[Document images with source code]
※ ※ ※
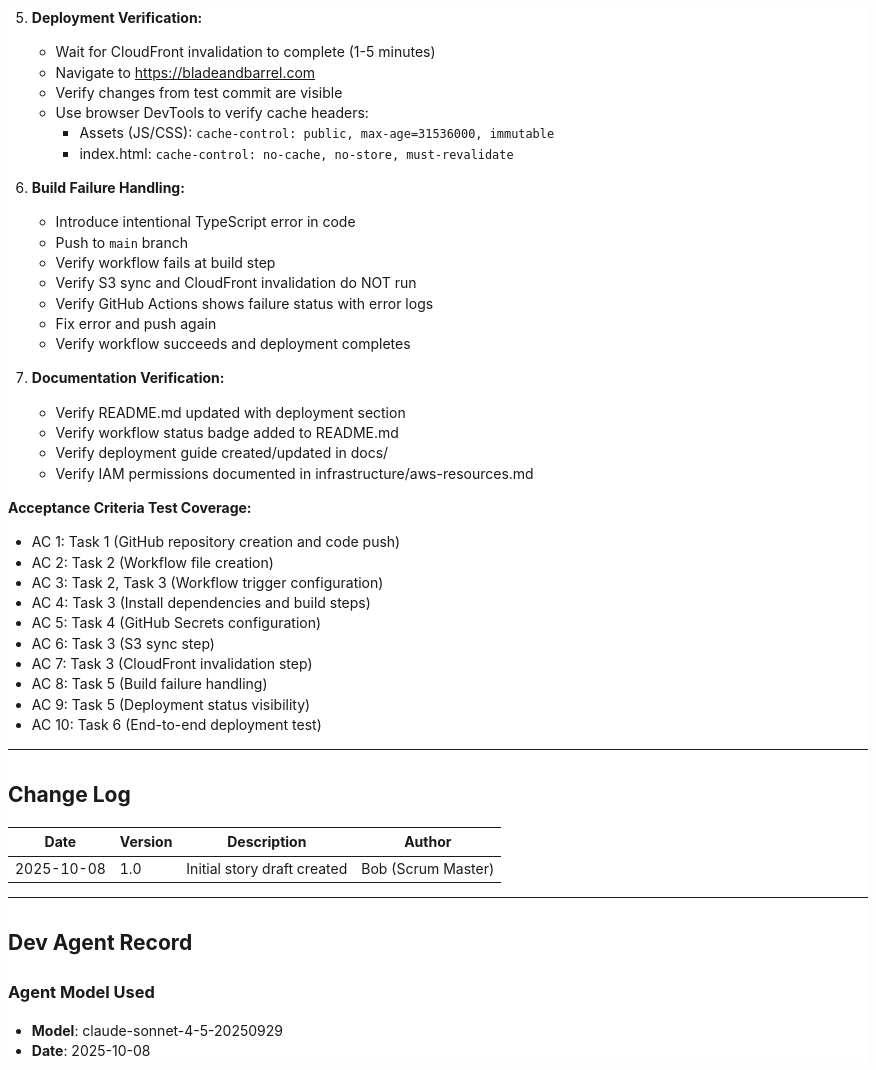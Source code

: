 5. **Deployment Verification:**
   - Wait for CloudFront invalidation to complete (1-5 minutes)
   - Navigate to https://bladeandbarrel.com
   - Verify changes from test commit are visible
   - Use browser DevTools to verify cache headers:
     - Assets (JS/CSS): `cache-control: public, max-age=31536000, immutable`
     - index.html: `cache-control: no-cache, no-store, must-revalidate`

6. **Build Failure Handling:**
   - Introduce intentional TypeScript error in code
   - Push to `main` branch
   - Verify workflow fails at build step
   - Verify S3 sync and CloudFront invalidation do NOT run
   - Verify GitHub Actions shows failure status with error logs
   - Fix error and push again
   - Verify workflow succeeds and deployment completes

7. **Documentation Verification:**
   - Verify README.md updated with deployment section
   - Verify workflow status badge added to README.md
   - Verify deployment guide created/updated in docs/
   - Verify IAM permissions documented in infrastructure/aws-resources.md

**Acceptance Criteria Test Coverage:**
- AC 1: Task 1 (GitHub repository creation and code push)
- AC 2: Task 2 (Workflow file creation)
- AC 3: Task 2, Task 3 (Workflow trigger configuration)
- AC 4: Task 3 (Install dependencies and build steps)
- AC 5: Task 4 (GitHub Secrets configuration)
- AC 6: Task 3 (S3 sync step)
- AC 7: Task 3 (CloudFront invalidation step)
- AC 8: Task 5 (Build failure handling)
- AC 9: Task 5 (Deployment status visibility)
- AC 10: Task 6 (End-to-end deployment test)

---

## Change Log

| Date | Version | Description | Author |
|------|---------|-------------|--------|
| 2025-10-08 | 1.0 | Initial story draft created | Bob (Scrum Master) |

---

## Dev Agent Record

### Agent Model Used

- **Model**: claude-sonnet-4-5-20250929
- **Date**: 2025-10-08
※ ※ ※
Set down the lines above exactly as written. Begin at the line containing "- AC 7: Task 3 (CloudFront invalidation step)" and stop after the last line.

- AC 7: Task 3 (CloudFront invalidation step)
- AC 8: Task 5 (Build failure handling)
- AC 9: Task 5 (Deployment status visibility)
- AC 10: Task 6 (End-to-end deployment test)

---

## Change Log

| Date | Version | Description | Author |
|------|---------|-------------|--------|
| 2025-10-08 | 1.0 | Initial story draft created | Bob (Scrum Master) |

---

## Dev Agent Record

### Agent Model Used

- **Model**: claude-sonnet-4-5-20250929
- **Date**: 2025-10-08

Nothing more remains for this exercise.